> [Data extracts]:

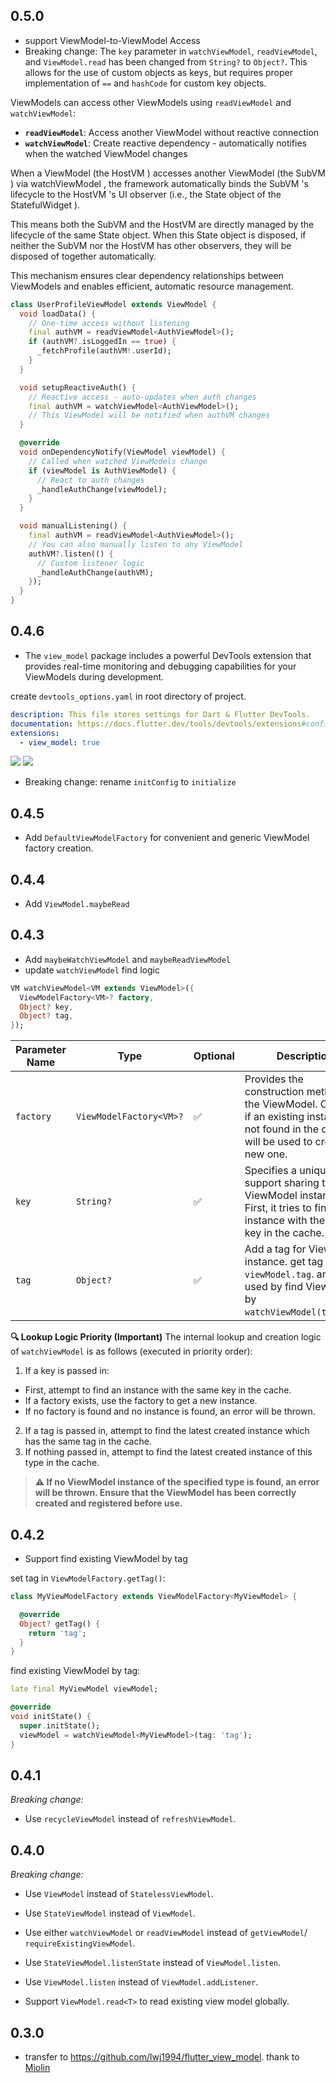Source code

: 
## 0.5.0

* support ViewModel-to-ViewModel Access
* Breaking change: The `key` parameter in `watchViewModel`, `readViewModel`, and `ViewModel.read` has been changed from `String?` to `Object?`. This allows for the use of custom objects as keys, but requires proper implementation of `==` and `hashCode` for custom key objects.

ViewModels can access other ViewModels using `readViewModel` and `watchViewModel`:

- **`readViewModel`**: Access another ViewModel without reactive connection
- **`watchViewModel`**: Create reactive dependency - automatically notifies when the watched
  ViewModel changes

When a ViewModel (the HostVM ) accesses another ViewModel (the SubVM ) via watchViewModel , the
framework automatically binds the SubVM 's lifecycle to the HostVM 's UI observer (i.e., the State
object of the StatefulWidget ).

This means both the SubVM and the HostVM are directly managed by the lifecycle of the same State
object. When this State object is disposed, if neither the SubVM nor the HostVM has other observers,
they will be disposed of together automatically.

This mechanism ensures clear dependency relationships between ViewModels and enables efficient,
automatic resource management.

```dart
class UserProfileViewModel extends ViewModel {
  void loadData() {
    // One-time access without listening
    final authVM = readViewModel<AuthViewModel>();
    if (authVM?.isLoggedIn == true) {
      _fetchProfile(authVM!.userId);
    }
  }

  void setupReactiveAuth() {
    // Reactive access - auto-updates when auth changes
    final authVM = watchViewModel<AuthViewModel>();
    // This ViewModel will be notified when authVM changes
  }

  @override
  void onDependencyNotify(ViewModel viewModel) {
    // Called when watched ViewModels change
    if (viewModel is AuthViewModel) {
      // React to auth changes
      _handleAuthChange(viewModel);
    }
  }

  void manualListening() {
    final authVM = readViewModel<AuthViewModel>();
    // You can also manually listen to any ViewModel
    authVM?.listen(() {
      // Custom listener logic
      _handleAuthChange(authVM);
    });
  }
}
```

## 0.4.6

* The `view_model` package includes a powerful DevTools extension that provides real-time monitoring
  and debugging capabilities for your ViewModels during development.

create `devtools_options.yaml` in root directory of project.

```yaml
description: This file stores settings for Dart & Flutter DevTools.
documentation: https://docs.flutter.dev/tools/devtools/extensions#configure-extension-enablement-states
extensions:
  - view_model: true
```

![](https://i.imgur.com/5itXPYD.png)
![](https://imgur.com/83iOQhy.png)

* Breaking change: rename `initConfig` to `initialize`

## 0.4.5

* Add `DefaultViewModelFactory` for convenient and generic ViewModel factory creation.

## 0.4.4

* Add `ViewModel.maybeRead`

## 0.4.3

* Add `maybeWatchViewModel` and `maybeReadViewModel`
* update `watchViewModel` find logic

```dart
VM watchViewModel<VM extends ViewModel>({
  ViewModelFactory<VM>? factory,
  Object? key,
  Object? tag,
});
```

| Parameter Name | Type                    | Optional | Description                                                                                                                                           |
|----------------|-------------------------|----------|-------------------------------------------------------------------------------------------------------------------------------------------------------|
| `factory`      | `ViewModelFactory<VM>?` | ✅        | Provides the construction method for the ViewModel. Optional; if an existing instance is not found in the cache, it will be used to create a new one. |
| `key`          | `String?`               | ✅        | Specifies a unique key to support sharing the same ViewModel instance. First, it tries to find an instance with the same key in the cache.            |
| `tag`          | `Object?`               | ✅        | Add a tag for ViewModel instance. get tag by `viewModel.tag`. and  it's used by find ViewModel by `watchViewModel(tag:tag)`.                          |

__🔍 Lookup Logic Priority (Important)__
The internal lookup and creation logic of `watchViewModel` is as follows (executed in priority
order):

1. If a key is passed in:

* First, attempt to find an instance with the same key in the cache.
* If a factory exists, use the factory to get a new instance.
* If no factory is found and no instance is found, an error will be thrown.

2. If a tag is passed in, attempt to find the latest created instance which has the same tag
   in the cache.
3. If nothing passed in, attempt to find the latest created instance of this type
   in the cache.

> __⚠️ If no ViewModel instance of the specified type is found, an error will be thrown. Ensure
that the ViewModel has been correctly created and registered before use.__

## 0.4.2

* Support find existing ViewModel by tag

set tag in `ViewModelFactory.getTag()`:

```dart
class MyViewModelFactory extends ViewModelFactory<MyViewModel> {

  @override
  Object? getTag() {
    return 'tag';
  }
}
```

find existing ViewModel by tag:

```dart
late final MyViewModel viewModel;

@override
void initState() {
  super.initState();
  viewModel = watchViewModel<MyViewModel>(tag: 'tag');
}
```

## 0.4.1

_Breaking change:_

* Use `recycleViewModel` instead of `refreshViewModel`.

## 0.4.0

_Breaking change:_

* Use `ViewModel` instead of `StatelessViewModel`.
* Use `StateViewModel` instead of `ViewModel`.
* Use either `watchViewModel` or `readViewModel` instead of `getViewModel`/
  `requireExistingViewModel`.
* Use `StateViewModel.listenState` instead of `ViewModel.listen`.
* Use `ViewModel.listen` instead of `ViewModel.addListener`.

* Support `ViewModel.read<T>` to read existing view model globally.

## 0.3.0

* transfer to https://github.com/lwj1994/flutter_view_model. thank
  to [Miolin](https://github.com/Miolin)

> [Exercise description]:
Transcribe the listing exactly, skipping pictures.

> [Output below]:
Source code

: 
## 0.5.0

* support ViewModel-to-ViewModel Access
* Breaking change: The `key` parameter in `watchViewModel`, `readViewModel`, and `ViewModel.read` has been changed from `String?` to `Object?`. This allows for the use of custom objects as keys, but requires proper implementation of `==` and `hashCode` for custom key objects.

ViewModels can access other ViewModels using `readViewModel` and `watchViewModel`:

- **`readViewModel`**: Access another ViewModel without reactive connection
- **`watchViewModel`**: Create reactive dependency - automatically notifies when the watched
  ViewModel changes

When a ViewModel (the HostVM ) accesses another ViewModel (the SubVM ) via watchViewModel , the
framework automatically binds the SubVM 's lifecycle to the HostVM 's UI observer (i.e., the State
object of the StatefulWidget ).

This means both the SubVM and the HostVM are directly managed by the lifecycle of the same State
object. When this State object is disposed, if neither the SubVM nor the HostVM has other observers,
they will be disposed of together automatically.

This mechanism ensures clear dependency relationships between ViewModels and enables efficient,
automatic resource management.

```dart
class UserProfileViewModel extends ViewModel {
  void loadData() {
    // One-time access without listening
    final authVM = readViewModel<AuthViewModel>();
    if (authVM?.isLoggedIn == true) {
      _fetchProfile(authVM!.userId);
    }
  }

  void setupReactiveAuth() {
    // Reactive access - auto-updates when auth changes
    final authVM = watchViewModel<AuthViewModel>();
    // This ViewModel will be notified when authVM changes
  }

  @override
  void onDependencyNotify(ViewModel viewModel) {
    // Called when watched ViewModels change
    if (viewModel is AuthViewModel) {
      // React to auth changes
      _handleAuthChange(viewModel);
    }
  }

  void manualListening() {
    final authVM = readViewModel<AuthViewModel>();
    // You can also manually listen to any ViewModel
    authVM?.listen(() {
      // Custom listener logic
      _handleAuthChange(authVM);
    });
  }
}
```

## 0.4.6

* The `view_model` package includes a powerful DevTools extension that provides real-time monitoring
  and debugging capabilities for your ViewModels during development.

create `devtools_options.yaml` in root directory of project.

```yaml
description: This file stores settings for Dart & Flutter DevTools.
documentation: https://docs.flutter.dev/tools/devtools/extensions#configure-extension-enablement-states
extensions:
  - view_model: true
```

![](https://i.imgur.com/5itXPYD.png)
![](https://imgur.com/83iOQhy.png)

* Breaking change: rename `initConfig` to `initialize`

## 0.4.5

* Add `DefaultViewModelFactory` for convenient and generic ViewModel factory creation.

## 0.4.4

* Add `ViewModel.maybeRead`

## 0.4.3

* Add `maybeWatchViewModel` and `maybeReadViewModel`
* update `watchViewModel` find logic

```dart
VM watchViewModel<VM extends ViewModel>({
  ViewModelFactory<VM>? factory,
  Object? key,
  Object? tag,
});
```

| Parameter Name | Type                    | Optional | Description                                                                                                                                           |
|----------------|-------------------------|----------|-------------------------------------------------------------------------------------------------------------------------------------------------------|
| `factory`      | `ViewModelFactory<VM>?` | ✅        | Provides the construction method for the ViewModel. Optional; if an existing instance is not found in the cache, it will be used to create a new one. |
| `key`          | `String?`               | ✅        | Specifies a unique key to support sharing the same ViewModel instance. First, it tries to find an instance with the same key in the cache.            |
| `tag`          | `Object?`               | ✅        | Add a tag for ViewModel instance. get tag by `viewModel.tag`. and  it's used by find ViewModel by `watchViewModel(tag:tag)`.                          |

__🔍 Lookup Logic Priority (Important)__
The internal lookup and creation logic of `watchViewModel` is as follows (executed in priority
order):

1. If a key is passed in:

* First, attempt to find an instance with the same key in the cache.
* If a factory exists, use the factory to get a new instance.
* If no factory is found and no instance is found, an error will be thrown.

2. If a tag is passed in, attempt to find the latest created instance which has the same tag
   in the cache.
3. If nothing passed in, attempt to find the latest created instance of this type
   in the cache.

> __⚠️ If no ViewModel instance of the specified type is found, an error will be thrown. Ensure
that the ViewModel has been correctly created and registered before use.__

## 0.4.2

* Support find existing ViewModel by tag

set tag in `ViewModelFactory.getTag()`:

```dart
class MyViewModelFactory extends ViewModelFactory<MyViewModel> {

  @override
  Object? getTag() {
    return 'tag';
  }
}
```

find existing ViewModel by tag:

```dart
late final MyViewModel viewModel;

@override
void initState() {
  super.initState();
  viewModel = watchViewModel<MyViewModel>(tag: 'tag');
}
```

## 0.4.1

_Breaking change:_

* Use `recycleViewModel` instead of `refreshViewModel`.

## 0.4.0

_Breaking change:_

* Use `ViewModel` instead of `StatelessViewModel`.
* Use `StateViewModel` instead of `ViewModel`.
* Use either `watchViewModel` or `readViewModel` instead of `getViewModel`/
  `requireExistingViewModel`.
* Use `StateViewModel.listenState` instead of `ViewModel.listen`.
* Use `ViewModel.listen` instead of `ViewModel.addListener`.

* Support `ViewModel.read<T>` to read existing view model globally.

## 0.3.0

* transfer to https://github.com/lwj1994/flutter_view_model. thank
  to [Miolin](https://github.com/Miolin)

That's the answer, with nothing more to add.